(What needs to be done): Copy each line of the data below with the word "Institute".

== Data in this exercise ==

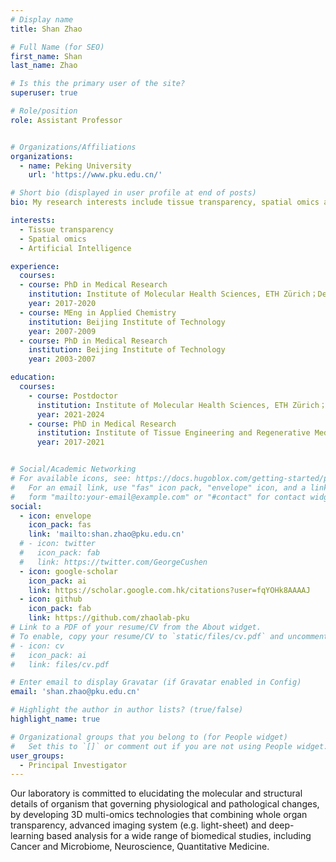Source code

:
 ```yaml
---
# Display name
title: Shan Zhao

# Full Name (for SEO)
first_name: Shan
last_name: Zhao

# Is this the primary user of the site?
superuser: true

# Role/position
role: Assistant Professor


# Organizations/Affiliations
organizations:
  - name: Peking University
    url: 'https://www.pku.edu.cn/'

# Short bio (displayed in user profile at end of posts)
bio: My research interests include tissue transparency, spatial omics and artificial intelligence.

interests:
  - Tissue transparency
  - Spatial omics
  - Artificial Intelligence

experience:
  courses:
  - course: PhD in Medical Research
    institution: Institute of Molecular Health Sciences, ETH Zürich；Department of Quantitative Biomedicine, UZH
    year: 2017-2020
  - course: MEng in Applied Chemistry
    institution: Beijing Institute of Technology
    year: 2007-2009
  - course: PhD in Medical Research
    institution: Beijing Institute of Technology
    year: 2003-2007

education:
  courses:
    - course: Postdoctor
      institution: Institute of Molecular Health Sciences, ETH Zürich；Department of Quantitative Biomedicine, UZH
      year: 2021-2024
    - course: PhD in Medical Research
      institution: Institute of Tissue Engineering and Regenerative Medicine; Institute for stroke and Dementia Research, LMU
      year: 2017-2021


# Social/Academic Networking
# For available icons, see: https://docs.hugoblox.com/getting-started/page-builder/#icons
#   For an email link, use "fas" icon pack, "envelope" icon, and a link in the
#   form "mailto:your-email@example.com" or "#contact" for contact widget.
social:
  - icon: envelope
    icon_pack: fas
    link: 'mailto:shan.zhao@pku.edu.cn'
  # - icon: twitter
  #   icon_pack: fab
  #   link: https://twitter.com/GeorgeCushen
  - icon: google-scholar
    icon_pack: ai
    link: https://scholar.google.com.hk/citations?user=fqYOHk8AAAAJ
  - icon: github
    icon_pack: fab
    link: https://github.com/zhaolab-pku
# Link to a PDF of your resume/CV from the About widget.
# To enable, copy your resume/CV to `static/files/cv.pdf` and uncomment the lines below.
# - icon: cv
#   icon_pack: ai
#   link: files/cv.pdf

# Enter email to display Gravatar (if Gravatar enabled in Config)
email: 'shan.zhao@pku.edu.cn'

# Highlight the author in author lists? (true/false)
highlight_name: true

# Organizational groups that you belong to (for People widget)
#   Set this to `[]` or comment out if you are not using People widget.
user_groups:
  - Principal Investigator
---
```


Our laboratory is committed to elucidating the molecular and structural details of organism that governing physiological and pathological changes, by developing 3D multi-omics technologies that combining whole organ transparency, advanced imaging system (e.g. light-sheet) and deep-learning based analysis for a wide range of biomedical studies, including Cancer and Microbiome, Neuroscience, Quantitative Medicine.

===

(Finished exercise):
    institution: Institute of Molecular Health Sciences, ETH Zürich；Department of Quantitative Biomedicine, UZH
    institution: Beijing Institute of Technology
    institution: Beijing Institute of Technology
      institution: Institute of Molecular Health Sciences, ETH Zürich；Department of Quantitative Biomedicine, UZH
      institution: Institute of Tissue Engineering and Regenerative Medicine; Institute for stroke and Dementia Research, LMU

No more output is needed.